1. **letter** - Personal or business correspondence
2. **form** - Structured forms and applications
3. **email** - Email communications
4. **handwritten** - Handwritten documents
5. **advertisement** - Marketing materials and ads
6. **scientific_report** - Research reports and studies
7. **scientific_publication** - Academic papers and journals
8. **specification** - Technical specifications
9. **file_folder** - File folders and organizational documents
10. **news_article** - News articles and press releases
11. **budget** - Financial budgets and planning documents
12. **invoice** - Bills and invoices
13. **presentation** - Presentation slides
14. **questionnaire** - Surveys and questionnaires
15. **resume** - CVs and resumes
16. **memo** - Internal memos and notices

## Usage

```python
from transformers import AutoImageProcessor, AutoModelForImageClassification
from PIL import Image

# Load model
processor = AutoImageProcessor.from_pretrained("HAMMALE/vit-tiny-classifier-rvlcdip")
model = AutoModelForImageClassification.from_pretrained("HAMMALE/vit-tiny-classifier-rvlcdip")

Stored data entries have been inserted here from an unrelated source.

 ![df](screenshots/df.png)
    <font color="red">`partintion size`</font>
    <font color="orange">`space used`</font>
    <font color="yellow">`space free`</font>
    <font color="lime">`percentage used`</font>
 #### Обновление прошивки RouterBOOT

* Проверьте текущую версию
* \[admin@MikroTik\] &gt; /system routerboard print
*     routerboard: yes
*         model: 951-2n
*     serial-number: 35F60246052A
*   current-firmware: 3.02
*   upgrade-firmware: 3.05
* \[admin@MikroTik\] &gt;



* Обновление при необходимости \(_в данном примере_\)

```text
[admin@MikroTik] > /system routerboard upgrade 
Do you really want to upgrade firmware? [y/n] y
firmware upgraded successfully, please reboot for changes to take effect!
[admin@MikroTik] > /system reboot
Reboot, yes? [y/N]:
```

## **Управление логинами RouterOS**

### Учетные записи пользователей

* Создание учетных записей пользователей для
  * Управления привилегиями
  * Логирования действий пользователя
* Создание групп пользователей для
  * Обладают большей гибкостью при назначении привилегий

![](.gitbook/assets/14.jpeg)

# Load and classify an image
image = Image.open("path_to_your_document_image.jpg")
inputs = processor(image, return_tensors="pt")

# Get predictions
outputs = model(**inputs)
predicted_class_id = outputs.logits.argmax(-1).item()

# Get class names
class_names = [
    "letter", "form", "email", "handwritten", "advertisement", 
    "scientific_report", "scientific_publication", "specification", 
    "file_folder", "news_article", "budget", "invoice", 
    "presentation", "questionnaire", "resume", "memo"
]

predicted_class = class_names[predicted_class_id]
print("Predicted class:", predicted_class)
```

## Performance

| Metric | Value |
|--------|-------|
| Accuracy | 0.9210 |
| Parameters | ~5.5M |
| Model Size | ~22 MB |
| Input Size | 224x224 pixels |

## Training Details

- **Student Architecture**: Vision Transformer (ViT-Tiny) 
- **Teacher Model**: microsoft/dit-large-finetuned-rvlcdip
- **Distillation Method**: Knowledge Distillation
- **Input Resolution**: 224x224
- **Preprocessing**: Standard ImageNet normalization
- **Framework**: Transformers/PyTorch
- **Distillation Benefits**: Maintains high accuracy with 55x fewer parameters

## Dataset

The RVL-CDIP (Ryerson Vision Lab Complex Document Information Processing) dataset contains:
- 400,000 grayscale document images
- 16 document categories
- Images collected from truth tobacco industry documents
- Standard train/validation/test splits

## Citation

```bibtex
@misc{hammale2025vit_tiny_rvlcdip_distilled,
  title={ViT-Tiny Classifier for RVL-CDIP Document Classification (Distilled)},
  author={Hammale, Mourad},
  year={2025},
  howpublished={\url{https://huggingface.co/HAMMALE/vit-tiny-classifier-rvlcdip}},
  note={Knowledge distilled from microsoft/dit-large-finetuned-rvlcdip}
}
```

## Acknowledgments

This model was created by HAMMALE (Mourad) through knowledge distillation from the larger DiT-Large model (microsoft/dit-large-finetuned-rvlcdip), achieving significant compression while maintaining competitive performance for document classification tasks.

## License

This model is released under the Apache 2.0 license.